Shorter Hospital Stays for Older Patients with Pneumonia Lead to More Frequent Hospital Re-Admissions
Older patients hospitalized with pneumonia for an increasingly shorter length of time are more likely to be re-admitted or discharged to a nursing home, a study by a Yale researcher and collaborators shows.
“The length of stay is going down, and doctors are concerned,” said Thomas Meehan, M.D., assistant clinical professor of internal medicine at Yale School of Medicine and senior author of the study published in the Archives of Internal Medicine.”Our findings raise a note of caution that we canUt continue to decrease the length of stay and not have an eye as to the consequences.”
Pneumonia among older patients is responsible for more than 600,000 hospitalizations nationally and $9 billion in health care costs every year. About 10 percent of patients older than 64 who are hospitalized with pneumonia die while hospitalized. Many more die within a month of being discharged. Of those patients who do survive, about 12 percent require placement in a long-term care or rehabilitation facility.

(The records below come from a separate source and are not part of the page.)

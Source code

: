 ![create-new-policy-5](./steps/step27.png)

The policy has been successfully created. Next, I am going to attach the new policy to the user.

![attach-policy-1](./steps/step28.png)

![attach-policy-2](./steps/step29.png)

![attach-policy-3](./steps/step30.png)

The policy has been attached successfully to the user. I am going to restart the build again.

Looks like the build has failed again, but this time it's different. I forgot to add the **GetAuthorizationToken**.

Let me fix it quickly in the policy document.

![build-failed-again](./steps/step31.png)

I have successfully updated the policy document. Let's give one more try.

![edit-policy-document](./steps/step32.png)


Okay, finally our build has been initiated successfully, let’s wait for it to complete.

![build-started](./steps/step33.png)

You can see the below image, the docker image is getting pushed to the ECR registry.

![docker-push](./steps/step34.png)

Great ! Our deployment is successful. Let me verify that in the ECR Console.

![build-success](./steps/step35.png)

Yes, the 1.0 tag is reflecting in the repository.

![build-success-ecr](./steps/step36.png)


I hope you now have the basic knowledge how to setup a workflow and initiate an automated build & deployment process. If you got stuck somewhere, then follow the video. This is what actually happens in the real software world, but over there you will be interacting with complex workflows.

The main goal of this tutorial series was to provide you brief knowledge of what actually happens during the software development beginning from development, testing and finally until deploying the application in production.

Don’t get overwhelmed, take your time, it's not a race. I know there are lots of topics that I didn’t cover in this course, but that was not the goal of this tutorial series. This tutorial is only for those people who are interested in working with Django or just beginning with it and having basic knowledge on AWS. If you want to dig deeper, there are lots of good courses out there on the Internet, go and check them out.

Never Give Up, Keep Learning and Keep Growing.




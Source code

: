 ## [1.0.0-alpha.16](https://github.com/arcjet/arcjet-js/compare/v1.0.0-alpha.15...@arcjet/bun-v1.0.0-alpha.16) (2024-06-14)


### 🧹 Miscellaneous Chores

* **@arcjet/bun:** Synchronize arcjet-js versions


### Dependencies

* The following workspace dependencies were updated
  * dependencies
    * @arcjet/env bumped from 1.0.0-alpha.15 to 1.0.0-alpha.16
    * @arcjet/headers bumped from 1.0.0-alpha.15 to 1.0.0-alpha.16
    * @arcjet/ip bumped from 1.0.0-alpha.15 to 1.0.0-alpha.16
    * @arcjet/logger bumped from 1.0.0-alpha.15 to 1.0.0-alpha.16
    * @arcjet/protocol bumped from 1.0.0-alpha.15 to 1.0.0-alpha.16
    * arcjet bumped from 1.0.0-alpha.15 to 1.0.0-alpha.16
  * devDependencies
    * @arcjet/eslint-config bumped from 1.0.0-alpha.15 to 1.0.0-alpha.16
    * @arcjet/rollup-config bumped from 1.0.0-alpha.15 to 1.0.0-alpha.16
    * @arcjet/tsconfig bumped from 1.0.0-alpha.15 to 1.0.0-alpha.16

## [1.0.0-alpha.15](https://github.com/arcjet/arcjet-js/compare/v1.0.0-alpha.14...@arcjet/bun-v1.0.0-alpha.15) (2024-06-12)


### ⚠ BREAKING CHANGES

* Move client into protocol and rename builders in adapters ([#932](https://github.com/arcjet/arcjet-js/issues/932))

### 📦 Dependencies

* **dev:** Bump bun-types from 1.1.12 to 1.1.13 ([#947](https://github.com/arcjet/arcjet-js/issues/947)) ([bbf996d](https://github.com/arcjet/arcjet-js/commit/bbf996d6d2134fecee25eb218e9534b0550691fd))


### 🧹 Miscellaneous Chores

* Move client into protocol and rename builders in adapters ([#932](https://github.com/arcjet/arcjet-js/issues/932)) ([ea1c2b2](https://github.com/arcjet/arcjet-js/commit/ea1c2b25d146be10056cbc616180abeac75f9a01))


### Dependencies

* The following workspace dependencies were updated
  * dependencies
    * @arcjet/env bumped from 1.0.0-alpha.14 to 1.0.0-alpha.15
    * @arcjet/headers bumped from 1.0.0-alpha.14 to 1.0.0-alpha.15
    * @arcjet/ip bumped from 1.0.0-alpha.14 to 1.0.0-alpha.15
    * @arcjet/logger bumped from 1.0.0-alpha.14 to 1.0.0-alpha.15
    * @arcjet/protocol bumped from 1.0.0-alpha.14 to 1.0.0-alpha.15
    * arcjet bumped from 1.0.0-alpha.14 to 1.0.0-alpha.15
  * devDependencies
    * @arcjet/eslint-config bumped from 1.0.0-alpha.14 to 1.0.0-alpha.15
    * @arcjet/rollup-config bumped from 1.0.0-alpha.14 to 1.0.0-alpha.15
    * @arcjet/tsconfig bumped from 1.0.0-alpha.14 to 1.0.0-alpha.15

Meehan and his co-researchers looked at patients over 65 who were discharged from Connecticut hospitals between Oct. 1, 1991 to Sept. 30, 1997, after being treated for pneumonia. In that six-year period, the average length of stay for these patients decreased from a mean of 11.9-11.4 days to 7.7-7.2 days.
The researchers looked at how the abbreviated hospital stays affected mortality rates for the patients while hospitalized; within 30 days after discharge; the risk of discharge to nursing homes, and the risk of hospital re-admission. They also assessed trends in hospital costs.
Meehan said they found, as expected, that the mortality rates during the patientsU hospital stays declined, because they were there for a much briefer period of time. However, the percentage of patients transferred to long term care facilities increased from 30.3 percent to 43.1 percent in the same period. The rate of mortality within 30 days after discharge increased from 6.9 percent to 9.3 percent. And re-admissions to the hospital for pneumonia within 30 days of discharge increased from 3 percent to 3.7 percent. The mean adjusted costs associated with hospitalization for pneumonia declined steadily over the five year period from $9,228 to $6,897.
“The next study, which we are doing right now, is looking at the fact that hospitals can control costs for older patients with pneumonia, but what are the adverse outcomes?” Meehan said. “What is the total cost to the healthcare system when you factor in rates of re-admission and transfer to long term care facilities?”
The principal investigator of the study was Mark Metersky, M.D., of the University of Connecticut School of Medicine. Co-authors included Michael Fine, M.D., of the University of Pittsburgh School of Medicine; and Janet Tate, MPH, and Marcia Petrillo, MA, of Qualidigm, a quality improvement organization based in Middletown. Metersky and Meehan also are affiliated with Qualidigm.